Sabrina Ionescu Remembers Kobe and Gianna Bryant at Public Memorial
Update, Feb 25:
In last night's victory over Stanford, Ionescu notched her 1,000th rebound, which secured the Ducks' Pac-12 title and made her the first Division I player ever with more than 2,000 points, 1,000 assists, and 1,000 rebounds. After the game, she dedicated the historic feat to Kobe Bryant, who died earlier this year, saying, "That was for him... He's looking down and really proud of me and just really happy for this moment with my team."
tw-align-center'"That one was for him. To do it on 2-24-20 is huge."@Sabrina_i20 dedicated hitting 2K Pts, 1K Ast and 1K Reb to her late friend, Kobe Bryant. pic.twitter.com/AHJ4qFrP9M
— espnW (@espnW) February 25, 2020
Thousands gathered Monday morning at the Staples Center in Los Angeles for the public memorial honoring basketball legend Kobe Bryant and his daughter Gianna, who died along with seven other people in a helicopter crash in January. An estimated 20,000 mourners filled the stadium, home to the Los Angeles Lakers for whom Kobe spent his entire 20-season NBA career. Kobe's decades-long career, his fierceness on the court, and his unrivaled tenacity shaped a generation of young athletes—among those: Sabrina Ionescu, the senior Oregon Ducks women's basketball star.

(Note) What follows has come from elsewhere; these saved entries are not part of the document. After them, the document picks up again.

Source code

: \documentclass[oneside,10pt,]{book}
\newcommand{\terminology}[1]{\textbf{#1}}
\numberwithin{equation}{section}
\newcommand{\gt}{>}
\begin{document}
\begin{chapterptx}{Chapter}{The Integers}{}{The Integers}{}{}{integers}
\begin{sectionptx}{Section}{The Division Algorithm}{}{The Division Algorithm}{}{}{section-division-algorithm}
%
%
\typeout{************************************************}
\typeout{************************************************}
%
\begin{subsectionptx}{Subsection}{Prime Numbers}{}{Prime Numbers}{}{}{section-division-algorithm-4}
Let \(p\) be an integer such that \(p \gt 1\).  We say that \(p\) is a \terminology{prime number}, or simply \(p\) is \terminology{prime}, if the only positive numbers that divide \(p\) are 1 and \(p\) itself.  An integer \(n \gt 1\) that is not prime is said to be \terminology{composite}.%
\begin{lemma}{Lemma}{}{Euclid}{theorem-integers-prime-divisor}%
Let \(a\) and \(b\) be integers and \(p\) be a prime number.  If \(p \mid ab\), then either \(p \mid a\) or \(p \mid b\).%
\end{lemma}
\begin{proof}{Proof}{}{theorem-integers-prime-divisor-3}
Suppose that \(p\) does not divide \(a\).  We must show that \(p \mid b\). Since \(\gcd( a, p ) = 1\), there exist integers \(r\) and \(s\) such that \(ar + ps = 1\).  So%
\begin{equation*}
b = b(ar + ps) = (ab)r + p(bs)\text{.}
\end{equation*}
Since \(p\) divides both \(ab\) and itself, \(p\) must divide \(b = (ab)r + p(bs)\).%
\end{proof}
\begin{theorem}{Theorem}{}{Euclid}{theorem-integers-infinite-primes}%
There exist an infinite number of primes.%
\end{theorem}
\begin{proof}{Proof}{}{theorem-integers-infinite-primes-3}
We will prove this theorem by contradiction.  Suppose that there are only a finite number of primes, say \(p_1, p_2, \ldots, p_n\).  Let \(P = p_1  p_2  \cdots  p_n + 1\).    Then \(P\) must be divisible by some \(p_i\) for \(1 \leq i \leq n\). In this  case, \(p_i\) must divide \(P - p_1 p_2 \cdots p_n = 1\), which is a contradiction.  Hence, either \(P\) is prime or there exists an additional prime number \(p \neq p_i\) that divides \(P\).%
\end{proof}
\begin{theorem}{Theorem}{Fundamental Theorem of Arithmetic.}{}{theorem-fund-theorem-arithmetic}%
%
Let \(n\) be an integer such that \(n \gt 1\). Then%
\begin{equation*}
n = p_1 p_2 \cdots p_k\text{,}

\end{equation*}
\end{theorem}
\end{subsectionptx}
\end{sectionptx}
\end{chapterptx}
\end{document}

During her seven-minute speech, Ionescu paid tribute to Kobe, whom she considered a friend and mentor, and Gianna.
On Kobe's influence:
"I grew up watching Kobe Bryant, game after game ring after ring, living his greatness without apology. I wanted to be just like him, to love every part of the competition, to be the first to show up and the last to leave, to love the grind, to be your best when you don't feel your best and make other people around you the best version of themselves, and to wake up and do it again the next day. So that's what I did: wake up, grind, and get better."
On Gianna:
"If I represented the present of the women's game, she was the future... Gigi had so much of her dad's skill set. You could tell the amount of hours they spent in the gym, practicing her moves. She smiled all the time, but when it was game time, she was ready to kill. Her demeanor changed almost instantly when the whistle blew."
On Kobe's legacy and women in basketball:
"I wanted to be a part of the generation that changed basketball for Gigi and her teammates, where being born female didn't mean being born behind, where greatness wasn't divided by gender. 'You have too much to give to stay silent.' That's what [Kobe] said. That's what he believed. That's what he lived. Through Gigi, through me, through his investment in women's basketball. That was his next great act: a Girl Dad. Basketball in many ways was just a metaphor."